Activity | Print the listing as it stands, omitting all images.

The data |
┄┄┄┄┄┄┄┄┄┄┄┄┄┄┄┄┄┄┄┄

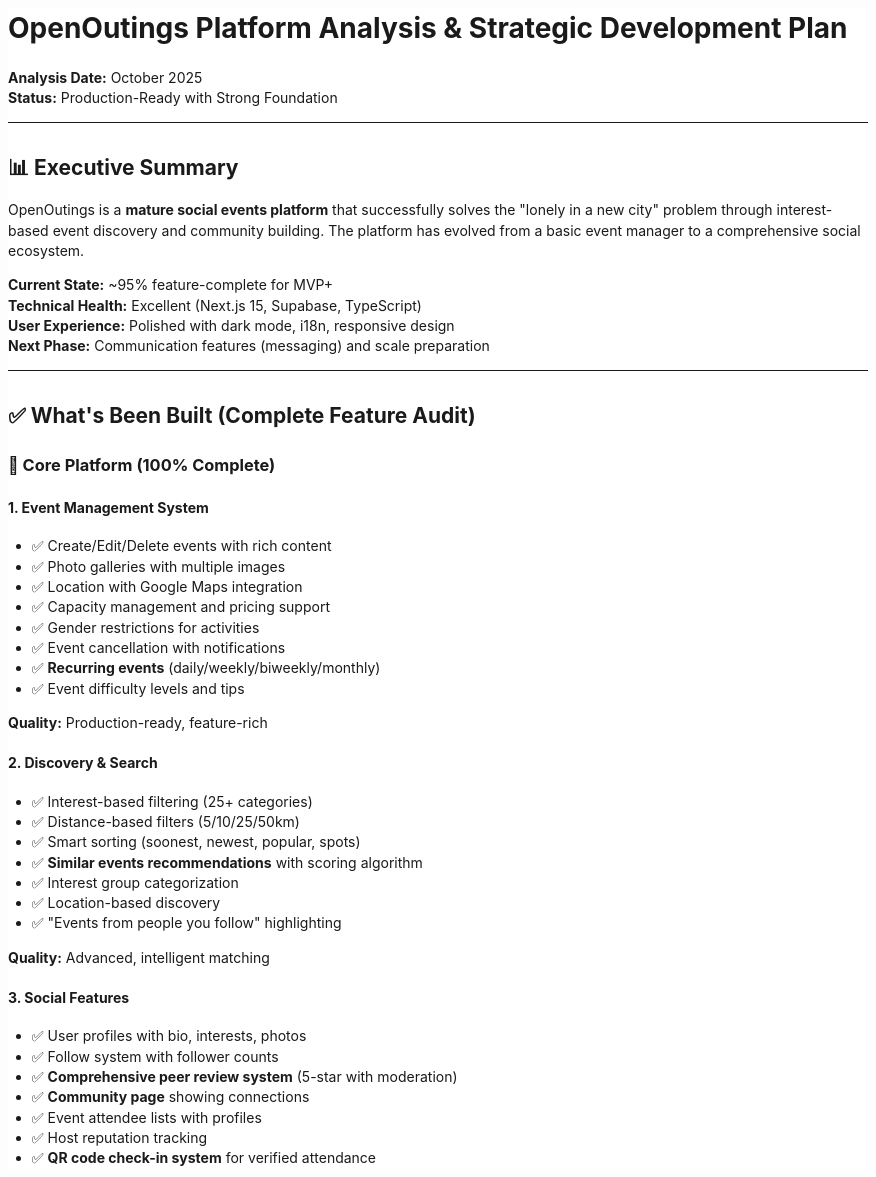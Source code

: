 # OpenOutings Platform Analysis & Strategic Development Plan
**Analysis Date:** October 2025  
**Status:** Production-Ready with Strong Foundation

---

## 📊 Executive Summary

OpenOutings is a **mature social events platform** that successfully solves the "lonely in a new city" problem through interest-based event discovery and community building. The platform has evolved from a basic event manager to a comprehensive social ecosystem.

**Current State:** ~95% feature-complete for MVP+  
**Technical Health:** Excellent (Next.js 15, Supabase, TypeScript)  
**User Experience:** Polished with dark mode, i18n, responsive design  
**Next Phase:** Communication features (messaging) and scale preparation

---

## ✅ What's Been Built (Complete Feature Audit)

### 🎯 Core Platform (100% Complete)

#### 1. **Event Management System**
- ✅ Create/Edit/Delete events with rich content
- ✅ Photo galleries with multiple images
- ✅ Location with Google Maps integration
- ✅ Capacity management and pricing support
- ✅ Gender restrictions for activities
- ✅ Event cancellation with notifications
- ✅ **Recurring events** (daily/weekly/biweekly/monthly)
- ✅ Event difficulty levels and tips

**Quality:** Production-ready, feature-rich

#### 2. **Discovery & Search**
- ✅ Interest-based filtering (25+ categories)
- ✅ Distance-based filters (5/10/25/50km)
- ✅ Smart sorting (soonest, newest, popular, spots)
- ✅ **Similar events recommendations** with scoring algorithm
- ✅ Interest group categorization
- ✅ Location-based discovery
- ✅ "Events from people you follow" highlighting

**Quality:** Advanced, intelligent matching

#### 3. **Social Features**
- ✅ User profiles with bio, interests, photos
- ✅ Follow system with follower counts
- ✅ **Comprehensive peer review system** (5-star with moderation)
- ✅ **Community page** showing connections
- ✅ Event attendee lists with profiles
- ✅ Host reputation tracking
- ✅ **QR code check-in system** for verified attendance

┄┄┄┄┄┄┄┄┄┄┄┄┄┄┄┄┄┄┄┄

Answer to the exercise |
Source code

: # OpenOutings Platform Analysis & Strategic Development Plan
**Analysis Date:** October 2025  
**Status:** Production-Ready with Strong Foundation

---

## 📊 Executive Summary

OpenOutings is a **mature social events platform** that successfully solves the "lonely in a new city" problem through interest-based event discovery and community building. The platform has evolved from a basic event manager to a comprehensive social ecosystem.

**Current State:** ~95% feature-complete for MVP+  
**Technical Health:** Excellent (Next.js 15, Supabase, TypeScript)  
**User Experience:** Polished with dark mode, i18n, responsive design  
**Next Phase:** Communication features (messaging) and scale preparation

---

## ✅ What's Been Built (Complete Feature Audit)

### 🎯 Core Platform (100% Complete)

#### 1. **Event Management System**
- ✅ Create/Edit/Delete events with rich content
- ✅ Photo galleries with multiple images
- ✅ Location with Google Maps integration
- ✅ Capacity management and pricing support
- ✅ Gender restrictions for activities
- ✅ Event cancellation with notifications
- ✅ **Recurring events** (daily/weekly/biweekly/monthly)
- ✅ Event difficulty levels and tips

**Quality:** Production-ready, feature-rich

#### 2. **Discovery & Search**
- ✅ Interest-based filtering (25+ categories)
- ✅ Distance-based filters (5/10/25/50km)
- ✅ Smart sorting (soonest, newest, popular, spots)
- ✅ **Similar events recommendations** with scoring algorithm
- ✅ Interest group categorization
- ✅ Location-based discovery
- ✅ "Events from people you follow" highlighting

**Quality:** Advanced, intelligent matching

#### 3. **Social Features**
- ✅ User profiles with bio, interests, photos
- ✅ Follow system with follower counts
- ✅ **Comprehensive peer review system** (5-star with moderation)
- ✅ **Community page** showing connections
- ✅ Event attendee lists with profiles
- ✅ Host reputation tracking
- ✅ **QR code check-in system** for verified attendance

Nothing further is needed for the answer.